With 8:30 to go in the second, Halak robbed Giroux after the left winger and Travis Konecny broke in on a two-on-one. (He also made a great glove save on Giroux with 7:56 left in regulation.)
The Flyers have struggled in the first periods, but they played a workmanlike (translation: boringly effective) opening 20 minutes that ended in a scoreless tie. Neither team had many quality chances, and each squandered a power play.
The Bruins (6-2-2; 4-0 at home) had the best scoring chance in the first when a loose puck took a fortuitous bounce to Chara, but Elliott turned aside the 41-year-old defenseman's point-blank shot with 8:30 left in the stanza.

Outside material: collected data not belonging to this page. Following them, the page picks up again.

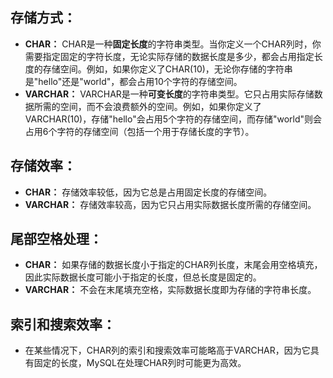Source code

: ## 存储方式：
   - **CHAR：** CHAR是一种**固定长度**的字符串类型。当你定义一个CHAR列时，你需要指定固定的字符长度，无论实际存储的数据长度是多少，都会占用指定长度的存储空间。例如，如果你定义了CHAR(10)，无论你存储的字符串是"hello"还是"world"，都会占用10个字符的存储空间。
   - **VARCHAR：** VARCHAR是一种**可变长度**的字符串类型。它只占用实际存储数据所需的空间，而不会浪费额外的空间。例如，如果你定义了VARCHAR(10)，存储"hello"会占用5个字符的存储空间，而存储"world"则会占用6个字符的存储空间（包括一个用于存储长度的字节）。
## 存储效率：
   - **CHAR：** 存储效率较低，因为它总是占用固定长度的存储空间。
   - **VARCHAR：** 存储效率较高，因为它只占用实际数据长度所需的存储空间。
## 尾部空格处理：
   - **CHAR：** 如果存储的数据长度小于指定的CHAR列长度，末尾会用空格填充，因此实际数据长度可能小于指定的长度，但总长度是固定的。
   - **VARCHAR：** 不会在末尾填充空格，实际数据长度即为存储的字符串长度。
## 索引和搜索效率：
   - 在某些情况下，CHAR列的索引和搜索效率可能略高于VARCHAR，因为它具有固定的长度，MySQL在处理CHAR列时可能更为高效。
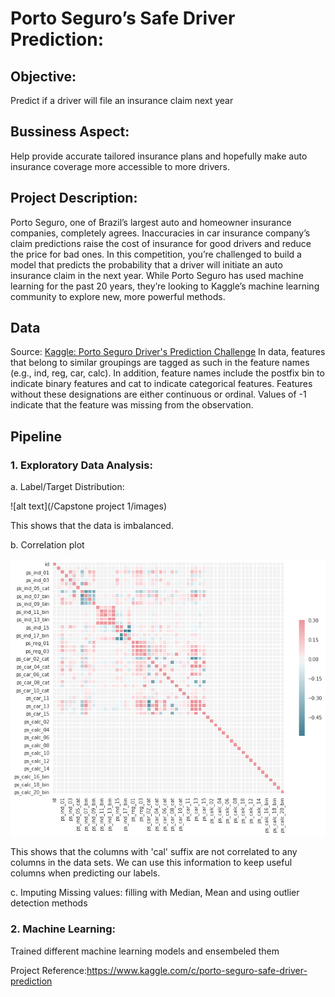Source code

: # Porto Seguro’s Safe Driver Prediction:

## Objective: 
Predict if a driver will file an insurance claim next year

## Bussiness Aspect: 
Help provide accurate tailored insurance plans and hopefully make auto insurance coverage more accessible to more drivers.

## Project Description: 
Porto Seguro, one of Brazil’s largest auto and homeowner insurance companies, completely agrees. Inaccuracies in car insurance company’s claim predictions raise the cost of insurance for good drivers and reduce the price for bad ones.
In this competition, you’re challenged to build a model that predicts the probability that a driver will initiate an auto insurance claim in the next year. While Porto Seguro has used machine learning for the past 20 years, they’re looking to Kaggle’s machine learning community to explore new, more powerful methods.

## Data
Source: [Kaggle: Porto Seguro Driver's Prediction Challenge](https://www.google.com)
In data, features that belong to similar groupings are tagged as such in the feature names (e.g., ind, reg, car, calc). In addition, feature names include the postfix bin to indicate binary features and cat to indicate categorical features. Features without these designations are either continuous or ordinal. Values of -1 indicate that the feature was missing from the observation.

## Pipeline

### 1. Exploratory Data Analysis:

   a. Label/Target Distribution:

![alt text](/Capstone project 1/images)
   
This shows that the data is imbalanced.


   b. Correlation plot

![alt text](https://github.com/cjvegi/DataScience-career-track-at-Springboard/blob/master/Capstone%20project%201/images/correlation_plot.png)


This shows that the columns with 'cal' suffix are not correlated to any columns in the data sets. We can use this information to keep useful columns when predicting our labels.


   c. Imputing Missing values: filling with Median, Mean and using outlier detection methods

### 2. Machine Learning:

Trained different machine learning models and ensembeled them


Project Reference:https://www.kaggle.com/c/porto-seguro-safe-driver-prediction
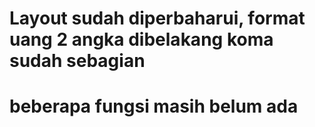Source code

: # Layout sudah diperbaharui, format uang 2 angka dibelakang koma sudah sebagian
# beberapa fungsi masih belum ada
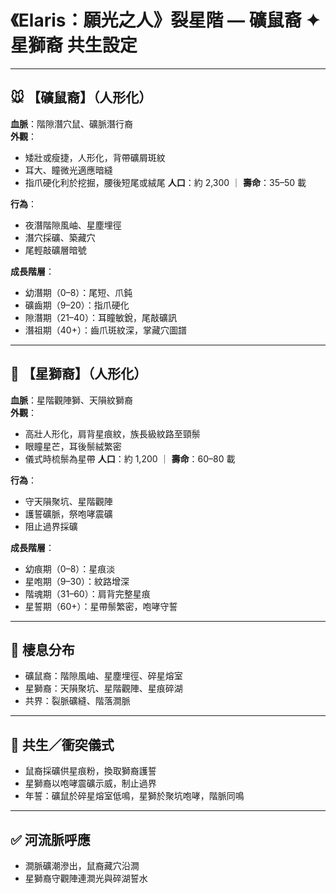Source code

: 
# 《Elaris：願光之人》裂星階 — 礦鼠裔 ✦ 星獅裔 共生設定

---

## 🐭 【礦鼠裔】（人形化）
**血脈**：階隙潛穴鼠、礦脈潛行裔  
**外觀**：
- 矮壯或瘦捷，人形化，背帶礦屑斑紋
- 耳大、瞳微光適應暗縫
- 指爪硬化利於挖掘，腰後短尾或絨尾
**人口**：約 2,300 ｜ **壽命**：35–50 載

**行為**：
- 夜潛階隙風岫、星塵埋徑
- 潛穴採礦、築藏穴
- 尾輕敲礦層暗號

**成長階層**：
- 幼潛期（0–8）：尾短、爪鈍
- 礦齒期（9–20）：指爪硬化
- 隙潛期（21–40）：耳瞳敏銳，尾敲礦訊
- 潛祖期（40+）：齒爪斑紋深，掌藏穴圖譜

---

## 🦁 【星獅裔】（人形化）
**血脈**：星階觀陣獅、天隕紋獅裔  
**外觀**：
- 高壯人形化，肩背星痕紋，族長級紋路至頸鬃
- 眼瞳星芒，耳後鬃絨繁密
- 儀式時梳鬃為星帶
**人口**：約 1,200 ｜ **壽命**：60–80 載

**行為**：
- 守天隕聚坑、星階觀陣
- 護誓礦脈，祭咆哮震礦
- 阻止過界採礦

**成長階層**：
- 幼痕期（0–8）：星痕淡
- 星咆期（9–30）：紋路增深
- 階魂期（31–60）：肩背完整星痕
- 星誓期（60+）：星帶鬃繁密，咆哮守誓

---

## 📏 棲息分布
- 礦鼠裔：階隙風岫、星塵埋徑、碎星熔室
- 星獅裔：天隕聚坑、星階觀陣、星痕碎湖
- 共界：裂脈礦縫、階落澗脈

---

## 🔗 共生／衝突儀式
- 鼠裔採礦供星痕粉，換取獅裔護誓
- 星獅裔以咆哮震礦示威，制止過界
- 年誓：礦鼠於碎星熔室低鳴，星獅於聚坑咆哮，階脈同鳴

---

## ✅ 河流脈呼應
- 澗脈礦潮滲出，鼠裔藏穴沿澗
- 星獅裔守觀陣連澗光與碎湖誓水
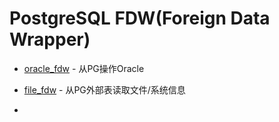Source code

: # PostgreSQL FDW(Foreign Data Wrapper)

- [oracle_fdw](oracle_fdw.md) - 从PG操作Oracle

- [file_fdw](file_fdw.md) - 从PG外部表读取文件/系统信息
- 

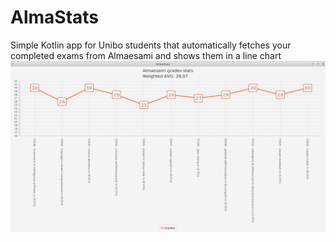 # AlmaStats
Simple Kotlin app for Unibo students that automatically fetches your completed exams from Almaesami and shows them in a line chart
![Alt text](/screenshots/almastats.png?raw=true "AlmaStats screenshot")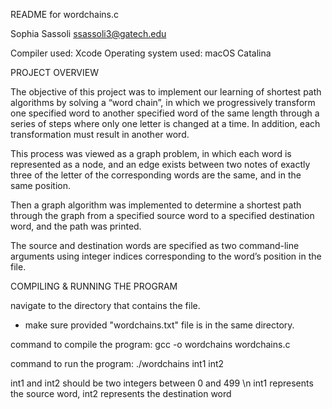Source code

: README for wordchains.c

Sophia Sassoli
ssassoli3@gatech.edu

Compiler used: Xcode
Operating system used: macOS Catalina


PROJECT OVERVIEW

The objective of this project was to implement our learning of shortest path algorithms by solving a “word chain”, in which we progressively transform one specified word to another specified word of the same length through a series of steps where only one letter is 
changed at a time. In addition, each transformation must result in another word.

This process was viewed as a graph problem, in which each word is represented as a node, and an edge exists between two notes of exactly three of the letter of the corresponding words are the same, and in the same position. 

Then a graph algorithm was implemented to determine a shortest path through the graph from a specified source word to a specified destination word, and the path was printed.

The source and destination words are specified as two command-line arguments using integer indices corresponding to the word’s position in the file.

COMPILING & RUNNING THE PROGRAM

navigate to the directory that contains the file.
* make sure provided "wordchains.txt" file is in the same directory.

command to compile the program:
gcc -o wordchains wordchains.c

command to run the program:
./wordchains int1 int2

int1 and int2 should be two integers between 0 and 499 \n
int1 represents the source word, int2 represents the destination word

Boston played without three injured defensemen who are regulars, including the gifted Charlie McAvoy, and they recalled 21-year-old Jeremy Lauzon, who made his NHL debut.
No matter. The Flyers couldn't take advantage and they suffered their third loss in the last four games.
"The league is so good now that you can play well and lose," Elliott said. "You have to play great to secure a win. That's why we can't get too down about this one. I thought we played a pretty solid game. We had puck control in their end and good movement."
"We have to stick together no matter what," Couturier said. "It's a long season and this is just the start. … It's not time to panic here; it's so early."